Extreme heat caused by emissions from 111 fossil fuel companies cost an estimated $28 trillion between 1991 and 2020, according to researchers at Dartmouth College.
Their study, which was published Wednesday in “Nature,” presents a peer-reviewed method for tying emissions to specific climate harms. Their goal is to help hold companies liable for the cost of extreme weather, similar to holding the tobacco industry liable for lung cancer cases or pharmaceutical companies liable for the opioid crisis.
The research firm Zero Carbon Analytics counts 68 lawsuits filed globally about climate change damage, with more than half of them in the United States.
“We argue that the scientific case for climate liability is closed,” wrote the study’s authors, Christopher Callahan, who received his PhD from Dartmouth College, and Justin Mankin, a Dartmouth Department of Geography professor.
About a third of the total cost was attributed to five companies, which can be tied to more than $9 trillion in climate damage, according to the study.
These are the top-emitting companies and the dollar amount the researchers estimate they are responsible for:
The researchers figured that every 1% of greenhouse gas put into the atmosphere since 1990 has caused $502 billion in damage from heat alone, which doesn’t include the costs incurred by other extreme weather such as hurricanes, droughts and floods. Emissions data is taken from the public Carbon Majors database, they said.
They used 1,000 different computer simulations to translate those emissions into changes for Earth’s global average surface temperature by comparing it to a world without that company’s emissions.

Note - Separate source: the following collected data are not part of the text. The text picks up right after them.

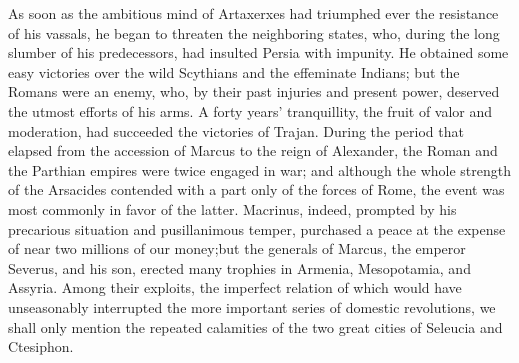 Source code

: As soon as the ambitious mind of Artaxerxes had triumphed ever
the resistance of his vassals, he began to threaten the
neighboring states, who, during the long slumber of his
predecessors, had insulted Persia with impunity. He obtained some
easy victories over the wild Scythians and the effeminate
Indians; but the Romans were an enemy, who, by their past
injuries and present power, deserved the utmost efforts of his
arms. A forty years’ tranquillity, the fruit of valor and
moderation, had succeeded the victories of Trajan. During the
period that elapsed from the accession of Marcus to the reign of
Alexander, the Roman and the Parthian empires were twice engaged
in war; and although the whole strength of the Arsacides
contended with a part only of the forces of Rome, the event was
most commonly in favor of the latter. Macrinus, indeed, prompted
by his precarious situation and pusillanimous temper, purchased a
peace at the expense of near two millions of our money;\footnotemark[37] but
the generals of Marcus, the emperor Severus, and his son, erected
many trophies in Armenia, Mesopotamia, and Assyria. Among their
exploits, the imperfect relation of which would have unseasonably
interrupted the more important series of domestic revolutions, we
shall only mention the repeated calamities of the two great
cities of Seleucia and Ctesiphon.


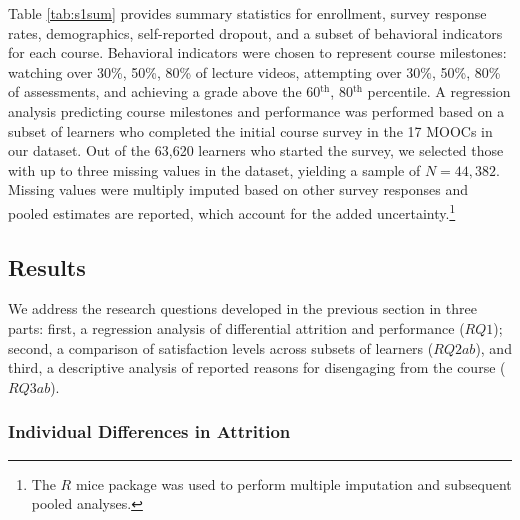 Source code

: \documentclass{sigchi}\usepackage[]{graphicx}\usepackage[]{color}
\begin{document}
Table \ref{tab:s1sum} provides summary statistics for enrollment, survey response rates, demographics, self-reported dropout, and a subset of behavioral indicators for each course. Behavioral indicators were chosen to represent course milestones: watching over 30\%, 50\%, 80\% of lecture videos, attempting over 30\%, 50\%, 80\% of assessments, and achieving a grade above the 60$^\text{th}$, 80$^\text{th}$ percentile. A regression analysis predicting course milestones and performance was performed based on a subset of learners who completed the initial course survey in the 17 MOOCs in our dataset. Out of the 63,620 learners who started the survey, we selected those with up to three missing values in the dataset, yielding a sample of $N=44,382$. Missing values were multiply imputed based on other survey responses and pooled estimates are reported, which account for the added uncertainty.\footnote{The $R$ mice package was used to perform multiple imputation and subsequent pooled analyses.}
 
\subsection{Results}

We address the research questions developed in the previous section in three parts: first, a regression analysis of differential attrition and performance ($RQ1$); second, a comparison of satisfaction levels across subsets of learners ($RQ2ab$), and third, a descriptive analysis of reported reasons for disengaging from the course ($RQ3ab$).

\subsubsection{Individual Differences in Attrition}
\end{document}

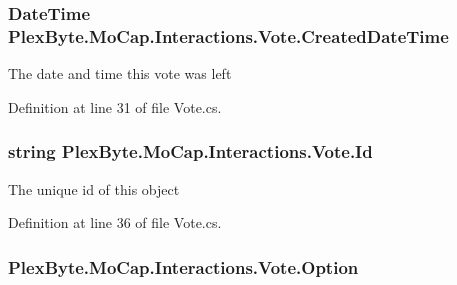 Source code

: \subsubsection[{\texorpdfstring{Created\+Date\+Time}{CreatedDateTime}}]{\setlength{\rightskip}{0pt plus 5cm}Date\+Time Plex\+Byte.\+Mo\+Cap.\+Interactions.\+Vote.\+Created\+Date\+Time\hspace{0.3cm}{\ttfamily [get]}}\hypertarget{class_plex_byte_1_1_mo_cap_1_1_interactions_1_1_vote_ae7cb6cc9d86a52d927f689c926a7e8a4}{}\label{class_plex_byte_1_1_mo_cap_1_1_interactions_1_1_vote_ae7cb6cc9d86a52d927f689c926a7e8a4}


The date and time this vote was left 



Definition at line 31 of file Vote.\+cs.

\subsubsection[{\texorpdfstring{Id}{Id}}]{\setlength{\rightskip}{0pt plus 5cm}string Plex\+Byte.\+Mo\+Cap.\+Interactions.\+Vote.\+Id\hspace{0.3cm}{\ttfamily [get]}}\hypertarget{class_plex_byte_1_1_mo_cap_1_1_interactions_1_1_vote_a9ee8f835267b3c453ca79564e11a365f}{}\label{class_plex_byte_1_1_mo_cap_1_1_interactions_1_1_vote_a9ee8f835267b3c453ca79564e11a365f}


The unique id of this object 



Definition at line 36 of file Vote.\+cs.

\subsubsection[{\texorpdfstring{Option}{Option}}]{ Plex\+Byte.\+Mo\+Cap.\+Interactions.\+Vote.\+Option\hspace{0.3cm}{\ttfamily [get]}}\hypertarget{class_plex_byte_1_1_mo_cap_1_1_interactions_1_1_vote_a84ca623bee92a24c658a532234f06a8f}{}\label{class_plex_byte_1_1_mo_cap_1_1_interactions_1_1_vote_a84ca623bee92a24c658a532234f06a8f}


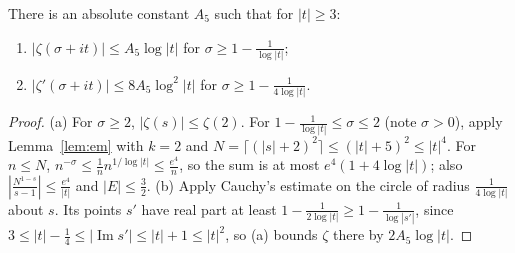 \begin{lemma}\label{lem:zetaline}
There is an absolute constant $A_5$ such that for $|t|\ge3$:
\begin{enumerate}[label=(\alph*)]
\item $|\zeta(\sigma+it)|\le A_5\log|t|$ for $\sigma\ge1-\frac1{\log|t|}$;
\item $|\zeta'(\sigma+it)|\le8A_5\log^2|t|$ for $\sigma\ge1-\frac1{4\log|t|}$.
\end{enumerate}
\end{lemma}
\begin{proof}
(a) For $\sigma\ge2$, $|\zeta(s)|\le\zeta(2)$. For $1-\frac1{\log|t|}\le\sigma\le2$ (note $\sigma>0$), apply Lemma~\ref{lem:em} with $k=2$ and $N=\lceil(|s|+2)^2\rceil\le(|t|+5)^2\le|t|^4$. For $n\le N$, $n^{-\sigma}\le\frac1nn^{1/\log|t|}\le\frac{e^4}n$, so the sum is at most $e^4(1+4\log|t|)$; also $|\frac{N^{1-s}}{s-1}|\le\frac{e^4}{|t|}$ and $|E|\le\frac32$.
(b) Apply Cauchy's estimate on the circle of radius $\frac1{4\log|t|}$ about $s$. Its points $s'$ have real part at least $1-\frac1{2\log|t|}\ge1-\frac1{\log|s'|}$, since $3\le|t|-\frac14\le|\operatorname{Im}s'|\le|t|+1\le|t|^2$, so (a) bounds $\zeta$ there by $2A_5\log|t|$.
\end{proof}

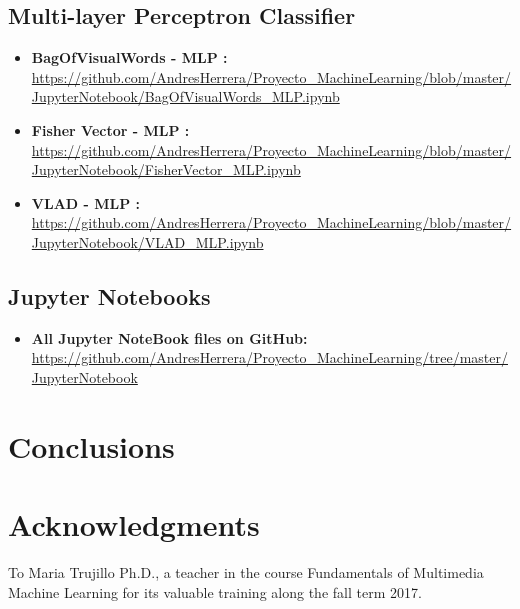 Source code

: \documentclass[12pt]{article}
\numberwithin{equation}{section}
\numberwithin{table}{section}
\numberwithin{figure}{section}
\begin{document}
\subsection{Multi-layer Perceptron Classifier }

\begin{itemize}
	\item {\textbf{BagOfVisualWords - MLP :} } \url{https://github.com/AndresHerrera/Proyecto_MachineLearning/blob/master/JupyterNotebook/BagOfVisualWords_MLP.ipynb}
	
	\item {\textbf{Fisher Vector - MLP :} } \url{	https://github.com/AndresHerrera/Proyecto_MachineLearning/blob/master/JupyterNotebook/FisherVector_MLP.ipynb}
	
	\item {\textbf{VLAD - MLP :} } \url{	https://github.com/AndresHerrera/Proyecto_MachineLearning/blob/master/JupyterNotebook/VLAD_MLP.ipynb}
	
\end{itemize}






\subsection{Jupyter Notebooks}
\begin{itemize}
	\item {\textbf{All Jupyter NoteBook files on GitHub:} } \url{https://github.com/AndresHerrera/Proyecto_MachineLearning/tree/master/JupyterNotebook} 
\end{itemize}

	
	
	





\section{Conclusions}








\section*{Acknowledgments}

To Maria Trujillo Ph.D., a teacher in the course Fundamentals of Multimedia Machine Learning for its valuable training along the fall term 2017.
 



\end{document}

Using this approach, they determined that pollution from Chevron, for example, has raised the Earth’s temperature by .045 degrees Fahrenheit.

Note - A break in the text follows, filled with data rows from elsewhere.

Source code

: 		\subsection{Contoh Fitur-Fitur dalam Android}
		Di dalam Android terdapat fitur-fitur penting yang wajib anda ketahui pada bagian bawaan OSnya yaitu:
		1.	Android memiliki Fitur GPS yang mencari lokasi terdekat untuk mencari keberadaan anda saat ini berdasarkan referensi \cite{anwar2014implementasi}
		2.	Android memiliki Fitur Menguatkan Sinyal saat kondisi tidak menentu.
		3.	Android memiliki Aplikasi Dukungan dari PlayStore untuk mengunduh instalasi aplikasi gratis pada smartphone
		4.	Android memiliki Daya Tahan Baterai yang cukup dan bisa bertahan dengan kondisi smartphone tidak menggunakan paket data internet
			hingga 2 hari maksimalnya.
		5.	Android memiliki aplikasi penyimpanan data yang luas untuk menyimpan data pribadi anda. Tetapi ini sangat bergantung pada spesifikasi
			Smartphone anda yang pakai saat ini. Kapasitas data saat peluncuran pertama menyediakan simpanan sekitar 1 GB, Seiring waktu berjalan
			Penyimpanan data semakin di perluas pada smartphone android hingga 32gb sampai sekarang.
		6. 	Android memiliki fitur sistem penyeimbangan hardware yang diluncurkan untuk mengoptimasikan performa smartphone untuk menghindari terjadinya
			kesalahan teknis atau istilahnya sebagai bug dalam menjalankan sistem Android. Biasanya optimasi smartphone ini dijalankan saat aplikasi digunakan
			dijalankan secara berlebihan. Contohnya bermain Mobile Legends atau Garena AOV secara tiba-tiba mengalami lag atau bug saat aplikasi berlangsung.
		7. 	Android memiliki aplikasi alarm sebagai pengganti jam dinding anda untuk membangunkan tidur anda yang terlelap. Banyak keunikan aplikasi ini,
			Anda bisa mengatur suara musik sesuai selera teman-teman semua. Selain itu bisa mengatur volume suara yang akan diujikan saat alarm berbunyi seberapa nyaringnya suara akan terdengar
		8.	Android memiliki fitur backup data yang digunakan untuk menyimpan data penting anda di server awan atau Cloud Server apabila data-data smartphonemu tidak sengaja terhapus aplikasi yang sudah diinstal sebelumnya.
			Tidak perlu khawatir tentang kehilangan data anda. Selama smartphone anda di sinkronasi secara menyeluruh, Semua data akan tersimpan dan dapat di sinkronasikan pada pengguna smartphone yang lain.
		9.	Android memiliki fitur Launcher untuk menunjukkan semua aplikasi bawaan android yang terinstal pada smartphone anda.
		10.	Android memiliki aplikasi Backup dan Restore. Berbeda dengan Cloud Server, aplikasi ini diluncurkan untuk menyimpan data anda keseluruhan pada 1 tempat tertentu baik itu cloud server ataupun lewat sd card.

The researchers also calculated how much each company’s pollution contributed to the five hottest days of the year using 80 more computer simulations and then applying a formula that connects extreme heat intensity to changes in economic output.
This system is modeled on the established techniques scientists have been using for more than a decade to attribute extreme weather events, such as the 2021 Pacific Northwest heat wave, to climate change.

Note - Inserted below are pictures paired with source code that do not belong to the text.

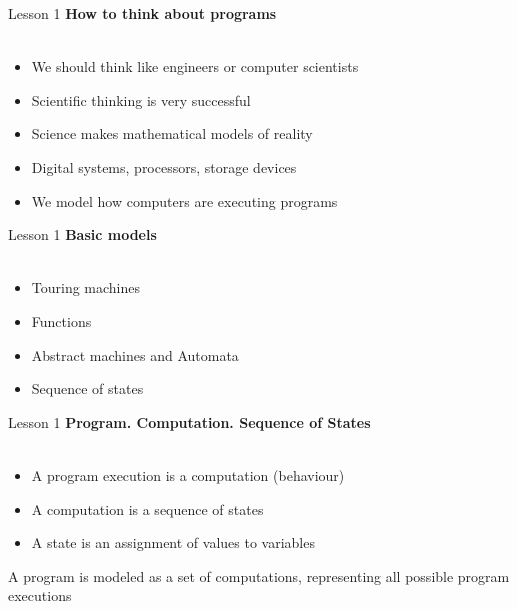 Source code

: \documentclass[aspectratio=1610]{beamer}
\begin{document}
\begin{frame}{Lesson 1}{}
\Large
\textbf{How to think about programs}\\~\\

\Large{
\begin{itemize}
    \item We should think like engineers or computer scientists
    \item Scientific thinking is very successful
    \item Science makes mathematical models of reality
	\item Digital systems, processors, storage devices
    \item We model how computers are executing programs
\end{itemize}}

\end{frame}



\begin{frame}{Lesson 1}{}
\Large
\textbf{Basic models}\\~\\

\Large{
\begin{itemize}
    \item Touring machines 
    \item Functions
    \item Abstract machines and Automata
    \item Sequence of states
\end{itemize}}

\end{frame}




\begin{frame}{Lesson 1}{}
\Large
\textbf{Program. Computation. Sequence of States}\\~\\

\Large{
\begin{itemize}
    \item A program execution is a computation (behaviour)
    \item A computation is a sequence of states    
    \item A state is an assignment of values to variables
\end{itemize}}

\Large {A program is modeled as a set of computations, representing all possible program executions}
\end{frame}
\end{document}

Mankin said that in the past, there was an argument of, “Who’s to say that it’s my molecule of CO2 that’s contributed to these damages versus any other one?” He said the study “really laid clear how the veil of plausible deniability doesn’t exist anymore scientifically. We can actually trace harms back to major emitters.”
Aramco, Gazprom, Chevron, Exxon Mobil and BP did not respond to requests for comment.
“All methods they use are quite robust,” said Imperial College London climate scientist Friederike Otto, who heads World Weather Attribution, a collection of scientists who try rapid attribution studies to see if specific extreme weather events are worsened by climate change and, if so, by how much. She didn’t take part in the study.
“It would be good in my view if this approach would be taken up more by different groups. As with event attribution, the more groups do it, the better the science gets and the better we know what makes a difference and what does not,” Otto said. So far, no climate liability lawsuit against a major carbon emitter has been successful, but maybe showing “how overwhelmingly strong the scientific evidence” is can change that, she said.
The research is a good exercise and proof of concept, but there are so many other climate variables that the numbers that Callahan and Mankin came up with are probably a vast underestimate of the damage the companies have really caused, said Michael Mann, a University of Pennsylvania climate scientist who wasn’t involved in the study.